MS3FGX · 02-26-2007, 05:41 PM

According to that second line, it looks like Apache is the program that is segfaulting, not the kernel itself.

Try shutting Apache down, and see if you still see the log filling up with those error messages. If not, you will at least know where to start your search for the problem.

thetawaverider · 02-26-2007, 05:49 PM

Thanks for the quick reply, MS3FGX.

Is it actually possible that a segfaulting Apache could bring the whole machine down, causing it to freeze as I mentioned? If not, how about a skb bug (problem with the Linux network buffers, from what I understand)? I'd like to target the freezing culprit first, and then tackle the remaining issue(s) afterward.

Thanks,
TWR

MS3FGX · 02-26-2007, 06:13 PM

While Linux is generally very stable, it is still possible for a malfunctioning application to bring the whole machine down. Or at least run the CPU usage so high that the server is for all intents and purposes unable to function and must be powered down manually.
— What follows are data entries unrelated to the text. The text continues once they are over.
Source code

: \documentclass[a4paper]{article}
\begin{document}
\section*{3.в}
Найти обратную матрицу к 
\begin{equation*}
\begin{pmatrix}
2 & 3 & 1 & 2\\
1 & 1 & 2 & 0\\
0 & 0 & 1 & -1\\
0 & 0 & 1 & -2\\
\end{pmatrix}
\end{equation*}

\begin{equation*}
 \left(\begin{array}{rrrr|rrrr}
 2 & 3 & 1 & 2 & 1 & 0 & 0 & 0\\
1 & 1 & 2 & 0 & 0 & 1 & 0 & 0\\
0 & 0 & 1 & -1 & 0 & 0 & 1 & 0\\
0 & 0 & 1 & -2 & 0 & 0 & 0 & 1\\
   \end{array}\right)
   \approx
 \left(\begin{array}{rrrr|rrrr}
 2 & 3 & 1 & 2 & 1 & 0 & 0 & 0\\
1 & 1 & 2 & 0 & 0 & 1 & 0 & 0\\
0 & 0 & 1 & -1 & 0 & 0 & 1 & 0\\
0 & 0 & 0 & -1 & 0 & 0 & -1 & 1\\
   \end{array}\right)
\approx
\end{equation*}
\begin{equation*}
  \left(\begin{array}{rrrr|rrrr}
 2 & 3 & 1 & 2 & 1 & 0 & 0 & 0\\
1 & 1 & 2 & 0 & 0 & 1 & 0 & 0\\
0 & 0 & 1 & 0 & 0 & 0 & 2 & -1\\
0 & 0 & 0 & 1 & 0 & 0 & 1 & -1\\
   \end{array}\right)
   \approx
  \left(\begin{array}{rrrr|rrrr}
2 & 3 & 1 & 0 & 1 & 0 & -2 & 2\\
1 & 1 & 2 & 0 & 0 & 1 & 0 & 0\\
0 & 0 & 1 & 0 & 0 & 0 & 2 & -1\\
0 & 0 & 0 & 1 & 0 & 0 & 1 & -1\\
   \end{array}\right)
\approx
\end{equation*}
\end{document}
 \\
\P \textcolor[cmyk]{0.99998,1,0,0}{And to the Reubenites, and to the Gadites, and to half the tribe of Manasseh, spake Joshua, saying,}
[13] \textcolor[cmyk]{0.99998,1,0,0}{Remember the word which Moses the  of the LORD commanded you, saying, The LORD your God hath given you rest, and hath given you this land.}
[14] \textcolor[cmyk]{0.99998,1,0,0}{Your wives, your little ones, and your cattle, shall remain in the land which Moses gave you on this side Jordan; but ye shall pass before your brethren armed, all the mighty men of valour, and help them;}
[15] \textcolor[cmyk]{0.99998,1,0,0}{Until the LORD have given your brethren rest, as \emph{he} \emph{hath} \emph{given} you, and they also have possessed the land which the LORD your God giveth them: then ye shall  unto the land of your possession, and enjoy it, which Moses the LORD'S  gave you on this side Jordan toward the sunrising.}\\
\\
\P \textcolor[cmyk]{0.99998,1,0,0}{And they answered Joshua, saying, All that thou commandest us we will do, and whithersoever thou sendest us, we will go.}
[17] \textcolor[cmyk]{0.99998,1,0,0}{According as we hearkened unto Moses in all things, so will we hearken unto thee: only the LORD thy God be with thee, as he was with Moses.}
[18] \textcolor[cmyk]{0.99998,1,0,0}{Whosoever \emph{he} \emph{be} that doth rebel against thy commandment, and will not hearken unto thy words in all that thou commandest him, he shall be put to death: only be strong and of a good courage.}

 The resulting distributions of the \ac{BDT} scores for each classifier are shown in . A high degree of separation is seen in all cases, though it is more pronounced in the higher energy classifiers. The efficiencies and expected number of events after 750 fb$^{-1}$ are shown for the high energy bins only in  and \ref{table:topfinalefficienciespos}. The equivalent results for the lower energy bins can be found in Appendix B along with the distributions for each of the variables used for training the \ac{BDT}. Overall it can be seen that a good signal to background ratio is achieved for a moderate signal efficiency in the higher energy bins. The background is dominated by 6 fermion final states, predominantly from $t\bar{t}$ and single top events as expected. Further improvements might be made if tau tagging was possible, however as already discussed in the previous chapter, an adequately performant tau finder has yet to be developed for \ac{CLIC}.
Or it could be that the SKB bug is actually what is causing Apache to segfault in the first place, and there is actually nothing wrong with Apache. That sounds like would could be happening when you said:

Quote:

Before reboot, the console had very many lines of the first error message, but would not respond to any key prompts. The second message did not appear on the console.

If the SKB is the problem, then I am not sure where you would want to go from there. As I understand it, the cause could be in the kernel itself or a buggy network driver. If that is the case, you could first try running with another NIC that uses a different driver (if that is possible in your situation), and if all else fails you could try to switch to another kernel version.

You may also want to try running the machine with a live CD for a few hours (if you can manage the downtime for the server) to see if the error shows up there. That could help rule out a hardware issue at least.

thetawaverider · 02-26-2007, 06:26 PM

Again, thanks for the quick reply.

I thought of something else that may have some bearing:

Today we're doing a pretty good amount of traffic (approx 20MB/sec). Is it possible that Apache getting more requests than available threads could cause the machine to completely lock up (I've already bumped up the MaxClients and ThreadsPerChild just in case)? By the way, CPU and memory are doing alright, with lots left of each.

Thanks,
TWR